- [Action item] Somewhere below, one line contains "2019.150.4153.1 | 369536" and a later line contains "2019.150.4153.1 | 426880". Output those two lines and everything between them exactly, and nothing else.

****************

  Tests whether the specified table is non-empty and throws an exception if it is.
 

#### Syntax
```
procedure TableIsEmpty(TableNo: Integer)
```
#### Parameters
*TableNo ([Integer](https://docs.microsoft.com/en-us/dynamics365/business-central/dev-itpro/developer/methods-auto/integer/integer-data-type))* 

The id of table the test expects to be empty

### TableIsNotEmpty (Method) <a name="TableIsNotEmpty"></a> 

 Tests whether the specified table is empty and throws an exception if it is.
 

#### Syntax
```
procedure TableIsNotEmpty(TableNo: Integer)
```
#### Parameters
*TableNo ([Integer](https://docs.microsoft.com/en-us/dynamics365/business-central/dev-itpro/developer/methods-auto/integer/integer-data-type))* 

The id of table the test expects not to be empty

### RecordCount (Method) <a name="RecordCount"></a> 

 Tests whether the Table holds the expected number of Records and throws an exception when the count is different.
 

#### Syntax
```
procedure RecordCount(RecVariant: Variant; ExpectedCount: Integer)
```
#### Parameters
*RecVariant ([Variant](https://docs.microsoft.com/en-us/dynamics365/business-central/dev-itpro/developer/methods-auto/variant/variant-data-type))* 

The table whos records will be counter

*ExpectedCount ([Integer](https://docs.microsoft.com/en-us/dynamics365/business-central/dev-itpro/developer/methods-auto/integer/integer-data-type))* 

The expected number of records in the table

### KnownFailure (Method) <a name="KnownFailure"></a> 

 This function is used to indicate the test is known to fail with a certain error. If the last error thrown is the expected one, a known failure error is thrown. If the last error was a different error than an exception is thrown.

****************

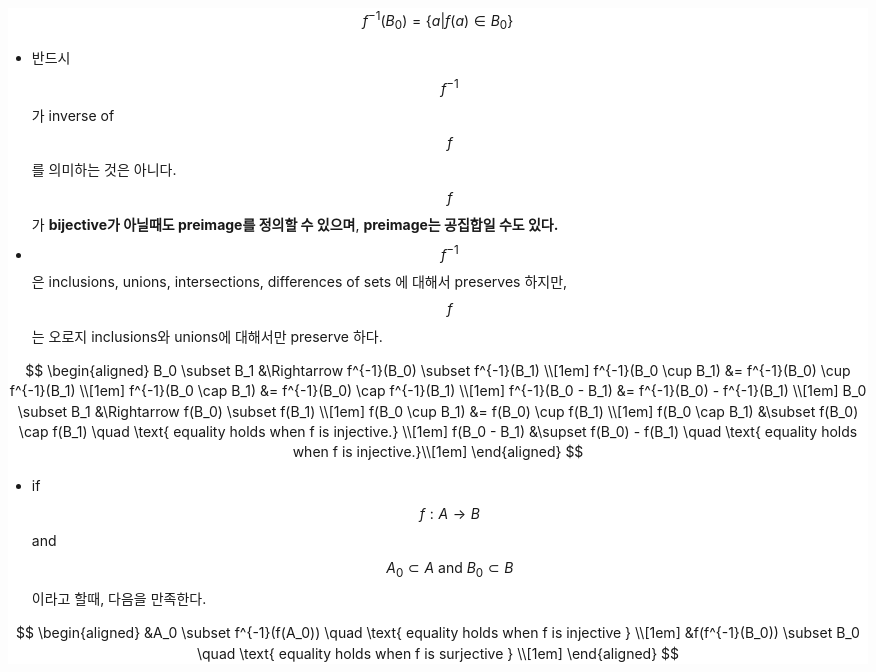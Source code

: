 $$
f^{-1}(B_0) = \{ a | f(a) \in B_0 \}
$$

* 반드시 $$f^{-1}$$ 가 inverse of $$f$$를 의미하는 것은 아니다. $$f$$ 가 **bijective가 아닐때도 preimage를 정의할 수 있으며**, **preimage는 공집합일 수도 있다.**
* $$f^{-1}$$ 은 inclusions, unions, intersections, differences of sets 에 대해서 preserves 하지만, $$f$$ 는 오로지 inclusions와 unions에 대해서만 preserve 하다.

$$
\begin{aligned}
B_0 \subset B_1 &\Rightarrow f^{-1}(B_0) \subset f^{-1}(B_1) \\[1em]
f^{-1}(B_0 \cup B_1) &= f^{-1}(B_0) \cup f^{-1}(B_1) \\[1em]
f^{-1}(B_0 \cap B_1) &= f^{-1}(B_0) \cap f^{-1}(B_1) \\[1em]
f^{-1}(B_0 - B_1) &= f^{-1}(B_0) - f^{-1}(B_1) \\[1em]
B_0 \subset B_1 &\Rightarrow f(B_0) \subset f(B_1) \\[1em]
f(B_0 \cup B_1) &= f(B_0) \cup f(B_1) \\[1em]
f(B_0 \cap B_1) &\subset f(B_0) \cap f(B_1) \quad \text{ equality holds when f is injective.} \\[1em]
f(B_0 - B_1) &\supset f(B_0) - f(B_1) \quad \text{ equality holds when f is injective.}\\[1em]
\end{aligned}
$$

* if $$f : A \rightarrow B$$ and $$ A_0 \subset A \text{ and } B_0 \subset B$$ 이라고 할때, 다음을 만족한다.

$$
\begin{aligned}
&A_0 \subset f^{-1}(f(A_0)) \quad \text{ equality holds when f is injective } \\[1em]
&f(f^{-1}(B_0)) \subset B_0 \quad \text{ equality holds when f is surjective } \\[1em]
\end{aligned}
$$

****************

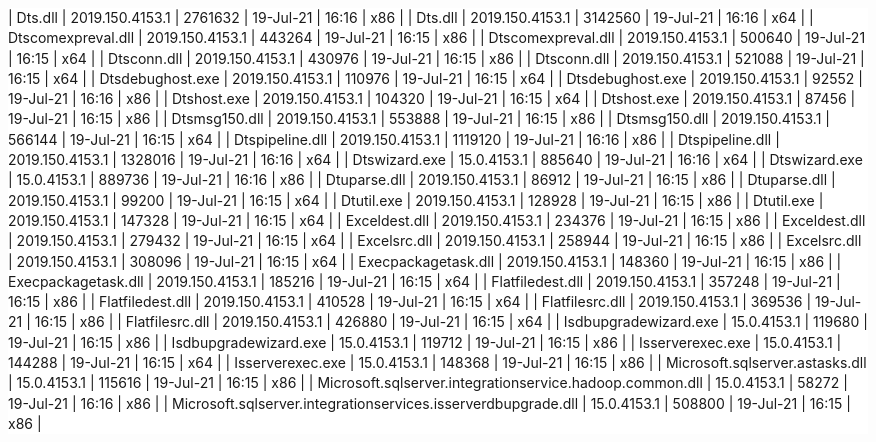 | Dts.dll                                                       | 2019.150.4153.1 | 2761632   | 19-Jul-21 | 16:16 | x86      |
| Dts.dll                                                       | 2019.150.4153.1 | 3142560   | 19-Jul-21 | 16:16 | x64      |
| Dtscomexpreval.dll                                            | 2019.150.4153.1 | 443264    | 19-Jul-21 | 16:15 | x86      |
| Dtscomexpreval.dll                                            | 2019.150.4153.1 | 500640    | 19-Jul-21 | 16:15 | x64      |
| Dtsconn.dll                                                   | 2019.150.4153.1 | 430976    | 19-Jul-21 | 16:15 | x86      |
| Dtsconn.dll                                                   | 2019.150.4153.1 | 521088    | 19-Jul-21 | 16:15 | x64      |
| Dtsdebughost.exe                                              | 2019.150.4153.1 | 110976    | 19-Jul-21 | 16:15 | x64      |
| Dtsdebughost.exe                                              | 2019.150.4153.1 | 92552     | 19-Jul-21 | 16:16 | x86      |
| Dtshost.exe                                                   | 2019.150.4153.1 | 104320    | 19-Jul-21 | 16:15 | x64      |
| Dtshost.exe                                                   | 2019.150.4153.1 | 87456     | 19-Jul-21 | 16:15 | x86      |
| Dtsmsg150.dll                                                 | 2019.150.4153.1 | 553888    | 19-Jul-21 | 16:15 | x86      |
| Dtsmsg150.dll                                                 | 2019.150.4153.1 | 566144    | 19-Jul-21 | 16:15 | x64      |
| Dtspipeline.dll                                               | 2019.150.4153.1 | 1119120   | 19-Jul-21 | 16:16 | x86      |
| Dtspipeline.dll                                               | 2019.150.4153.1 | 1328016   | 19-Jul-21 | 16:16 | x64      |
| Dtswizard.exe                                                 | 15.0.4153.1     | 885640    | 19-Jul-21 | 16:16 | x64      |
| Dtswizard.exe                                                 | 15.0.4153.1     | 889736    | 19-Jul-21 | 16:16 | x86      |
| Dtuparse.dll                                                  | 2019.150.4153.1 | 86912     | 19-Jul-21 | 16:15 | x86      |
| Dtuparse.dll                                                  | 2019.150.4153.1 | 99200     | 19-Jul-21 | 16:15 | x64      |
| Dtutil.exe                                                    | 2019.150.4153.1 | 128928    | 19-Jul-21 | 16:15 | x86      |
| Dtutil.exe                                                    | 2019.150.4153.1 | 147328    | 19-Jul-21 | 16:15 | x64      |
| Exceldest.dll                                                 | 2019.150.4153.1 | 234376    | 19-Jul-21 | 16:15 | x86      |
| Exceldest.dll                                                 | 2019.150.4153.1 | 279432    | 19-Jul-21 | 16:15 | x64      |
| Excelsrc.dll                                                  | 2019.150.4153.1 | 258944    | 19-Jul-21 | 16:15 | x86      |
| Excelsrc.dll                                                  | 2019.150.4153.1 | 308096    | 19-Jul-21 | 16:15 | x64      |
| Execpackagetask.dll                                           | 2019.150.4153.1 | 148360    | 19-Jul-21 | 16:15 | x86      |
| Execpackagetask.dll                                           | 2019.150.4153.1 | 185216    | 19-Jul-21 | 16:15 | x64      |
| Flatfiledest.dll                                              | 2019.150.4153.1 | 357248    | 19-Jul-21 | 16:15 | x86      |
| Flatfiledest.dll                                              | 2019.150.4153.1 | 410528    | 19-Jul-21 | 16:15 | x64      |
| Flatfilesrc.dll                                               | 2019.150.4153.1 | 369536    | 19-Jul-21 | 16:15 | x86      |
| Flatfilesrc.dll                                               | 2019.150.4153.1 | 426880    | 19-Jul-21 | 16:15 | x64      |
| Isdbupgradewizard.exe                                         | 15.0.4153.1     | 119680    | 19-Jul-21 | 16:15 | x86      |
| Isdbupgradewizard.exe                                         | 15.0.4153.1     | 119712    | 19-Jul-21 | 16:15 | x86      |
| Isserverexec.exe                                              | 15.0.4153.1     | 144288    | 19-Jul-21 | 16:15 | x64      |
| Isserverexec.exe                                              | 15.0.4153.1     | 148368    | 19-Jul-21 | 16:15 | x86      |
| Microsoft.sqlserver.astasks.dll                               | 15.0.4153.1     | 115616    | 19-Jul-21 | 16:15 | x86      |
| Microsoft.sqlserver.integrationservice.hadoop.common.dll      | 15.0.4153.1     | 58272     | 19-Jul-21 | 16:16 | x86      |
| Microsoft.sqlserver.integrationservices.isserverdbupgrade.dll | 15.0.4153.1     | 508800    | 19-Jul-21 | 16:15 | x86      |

****************

- [Response]
| Flatfilesrc.dll                                               | 2019.150.4153.1 | 369536    | 19-Jul-21 | 16:15 | x86      |
| Flatfilesrc.dll                                               | 2019.150.4153.1 | 426880    | 19-Jul-21 | 16:15 | x64      |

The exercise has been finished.